Which lake is shared between Switzerland and France?
And the answer: Lake Geneva (also known as Lac Léman).
Located on the north side of the Alps, Lake Geneva is one of the largest lakes in Western Europe, and the largest along the course of the Rhône River. The beauty of the lake and surrounding mountains has attracted people from all over the world to spend their holidays there, including Mary Shelley, Lord Byron, and Audrey Hepburn.
Lake Geneva is a sight of splendor in the Alps. A massive lake, it measures at about 224 square miles and averages about 507 feet deep.

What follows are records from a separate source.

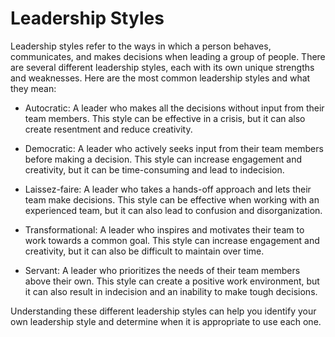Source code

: # Leadership Styles

Leadership styles refer to the ways in which a person behaves, communicates, and makes decisions when leading a group of people. There are several different leadership styles, each with its own unique strengths and weaknesses. Here are the most common leadership styles and what they mean:

- Autocratic: A leader who makes all the decisions without input from their team members. This style can be effective in a crisis, but it can also create resentment and reduce creativity.

- Democratic: A leader who actively seeks input from their team members before making a decision. This style can increase engagement and creativity, but it can be time-consuming and lead to indecision.

- Laissez-faire: A leader who takes a hands-off approach and lets their team make decisions. This style can be effective when working with an experienced team, but it can also lead to confusion and disorganization.

- Transformational: A leader who inspires and motivates their team to work towards a common goal. This style can increase engagement and creativity, but it can also be difficult to maintain over time.

- Servant: A leader who prioritizes the needs of their team members above their own. This style can create a positive work environment, but it can also result in indecision and an inability to make tough decisions.

Understanding these different leadership styles can help you identify your own leadership style and determine when it is appropriate to use each one.
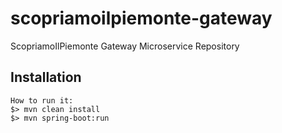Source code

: # scopriamoilpiemonte-gateway
ScopriamoIlPiemonte Gateway Microservice Repository

## Installation
<pre><code>How to run it:
$> mvn clean install
$> mvn spring-boot:run
</code></pre>
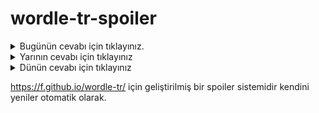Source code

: # wordle-tr-spoiler

<details>
  <summary>Bugünün cevabı için tıklayınız.</summary>
  <br>
    <b> gıdık </b>
</details>

<details>
  <summary>Yarının cevabı için tıklayınız</summary>
  <br>
   <b> saten </b>
</details>

<details>
  <summary>Dünün cevabı için tıklayınız </summary>
  <br>
  <b> hizan </b>
</details>

https://f.github.io/wordle-tr/ için geliştirilmiş bir spoiler sistemidir kendini yeniler otomatik olarak.

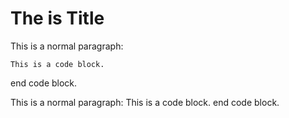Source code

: The is Title
=====

This is a normal paragraph:

    This is a code block.

end code block.

This is a normal paragraph:
    This is a code block.
end code block.
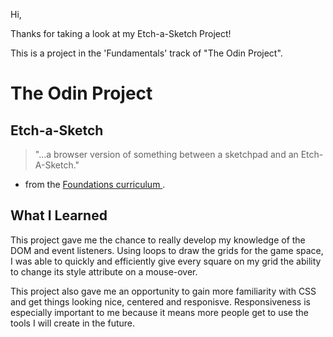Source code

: Hi,

Thanks for taking a look at my Etch-a-Sketch Project!

This is a project in the 'Fundamentals' track of "The Odin Project".

# The Odin Project 
## Etch-a-Sketch

>"...a browser version of something between a sketchpad and an Etch-A-Sketch." 
- from the [Foundations curriculum ](https://www.theodinproject.com/paths/foundations/courses/foundations/lessons/etch-a-sketch-project).

## What I Learned

This project gave me the chance to really develop my knowledge of the DOM and event listeners. Using loops to draw the grids for the game space, I was able to quickly and efficiently give every square on my grid the ability to change its style attribute on a mouse-over.

This project also gave me an opportunity to gain more familiarity with CSS and get things looking nice, centered and responisve. Responsiveness is especially important to me because it means more people get to use the tools I will create in the future.
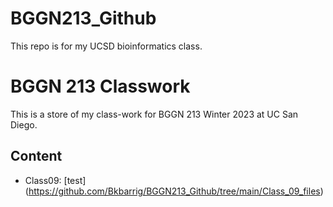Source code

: # BGGN213_Github

This repo is for my UCSD bioinformatics class. 

# BGGN 213 Classwork

This is a store of my class-work for BGGN 213 Winter 2023 at UC San Diego. 

## Content 
- Class09: [test] (https://github.com/Bkbarrig/BGGN213_Github/tree/main/Class_09_files) 
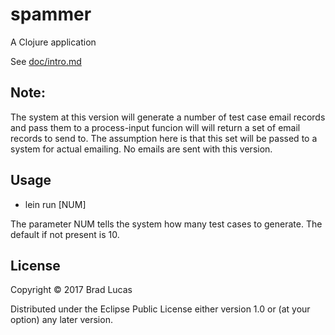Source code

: # spammer

A Clojure application

See [doc/intro.md](doc/intro.md)

## Note:

The system at this version will generate a number of test case email records and pass them to a process-input funcion will will return a set of email records to send to. The assumption here is that this set will be passed to a system for actual emailing. No emails are sent with this version.

## Usage

- lein run [NUM]

The parameter NUM tells the system how many test cases to generate. The default if not present is 10.


## License

Copyright © 2017 Brad Lucas

Distributed under the Eclipse Public License either version 1.0 or (at
your option) any later version.
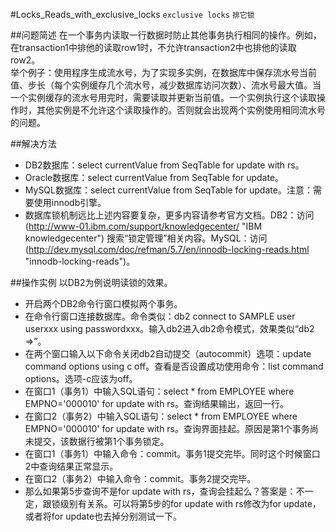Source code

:#Locks_Reads_with_exclusive_locks
`exclusive locks` `排它锁`

##问题简述
在一个事务内读取一行数据时防止其他事务执行相同的操作。例如，在transaction1中排他的读取row1时，不允许transaction2中也排他的读取row2。<br>
举个例子：使用程序生成流水号，为了实现多实例，在数据库中保存流水号当前值、步长（每个实例缓存几个流水号，减少数据库访问次数）、流水号最大值。当一个实例缓存的流水号用完时，需要读取并更新当前值。一个实例执行这个读取操作时，其他实例是不允许这个读取操作的。否则就会出现两个实例使用相同流水号的问题。<br>

##解决方法

* DB2数据库：select currentValue from SeqTable for update with rs。
* Oracle数据库：select currentValue from SeqTable for update。
* MySQL数据库：select currentValue from SeqTable for update。注意：需要使用innodb引擎。
* 数据库锁机制远比上述内容要复杂，更多内容请参考官方文档。DB2：访问(http://www-01.ibm.com/support/knowledgecenter/ "IBM knowledgecenter") 搜索“锁定管理”相关内容。MySQL：访问(http://dev.mysql.com/doc/refman/5.7/en/innodb-locking-reads.html "innodb-locking-reads")。


##操作实例
以DB2为例说明读锁的效果。<br>
* 开启两个DB2命令行窗口模拟两个事务。
* 在命令行窗口连接数据库。命令类似：db2 connect to SAMPLE user userxxx using passwordxxx。输入db2进入db2命令模式，效果类似“db2 =>”。
* 在两个窗口输入以下命令关闭db2自动提交（autocommit）选项：update command options using c off。查看是否设置成功使用命令：list command options。选项-c应该为off。
* 在窗口1（事务1）中输入SQL语句：select * from EMPLOYEE where EMPNO='000010' for update with rs。查询结果输出，返回一行。
* 在窗口2（事务2）中输入SQL语句：select * from EMPLOYEE where EMPNO='000010' for update with rs。查询界面挂起。原因是第1个事务尚未提交，该数据行被第1个事务锁定。
* 在窗口1（事务1）中输入命令：commit。事务1提交完毕。同时这个时候窗口2中查询结果正常显示。
* 在窗口2（事务2）中输入命令：commit。事务2提交完毕。
* 那么如果第5步查询不是for update with rs，查询会挂起么？答案是：不一定，跟锁级别有关系。可以将第5步的for update with rs修改为for update，或者将for update也去掉分别测试一下。


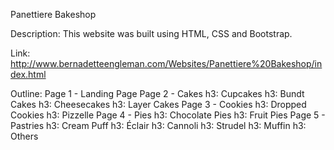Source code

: Panettiere Bakeshop

Description: This website was built using HTML, CSS and Bootstrap.

Link: http://www.bernadetteengleman.com/Websites/Panettiere%20Bakeshop/index.html

Outline:
Page 1 - Landing Page
Page 2 - Cakes
     h3: Cupcakes
     h3:  Bundt Cakes
     h3:  Cheesecakes
     h3:  Layer Cakes
Page 3 - Cookies
     h3:  Dropped Cookies
     h3:  Pizzelle
Page 4 - Pies
     h3:  Chocolate Pies
     h3:  Fruit Pies
Page 5 - Pastries
     h3:  Cream Puff
     h3:  Éclair
     h3:  Cannoli
     h3:  Strudel
     h3:  Muffin
     h3:  Others


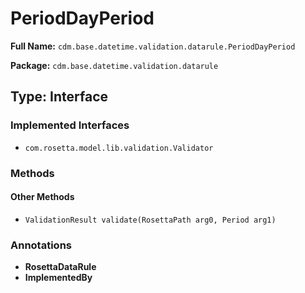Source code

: # PeriodDayPeriod

**Full Name:** `cdm.base.datetime.validation.datarule.PeriodDayPeriod`

**Package:** `cdm.base.datetime.validation.datarule`

## Type: Interface

### Implemented Interfaces

- `com.rosetta.model.lib.validation.Validator`

### Methods

#### Other Methods

- `ValidationResult validate(RosettaPath arg0, Period arg1)`

### Annotations

- **RosettaDataRule**
- **ImplementedBy**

About 60% of the lake lies in Switzerland, and the other 40% in France (talk about dual citizenship!).
Lake Geneva has been a site of historical, literary, and scientific significance for centuries. Interestingly, it was the first place to test the speed of sound in fresh water in 1827. Meanwhile, its waters directly contribute to the culture of great French wine in the Côte du Rhône region. One of the major English Romantic poets, Percy B. Shelley, was so inspired by the lake, the medieval castle and the story of a Genevois monk, François Bonivard, that he wrote a narrative poem called The Prisoner of Chillon.
The lake is sometimes subject to intriguing occurrences called seiches, in which the fluid of the lake swings from one side to the other in rhythmic succession. As such, tsunamis are not an impossibility for the lake and have occurred in moments throughout history (though another occurrence is unlikely). If that wasn't enough, its depths have been scoured by several submarines.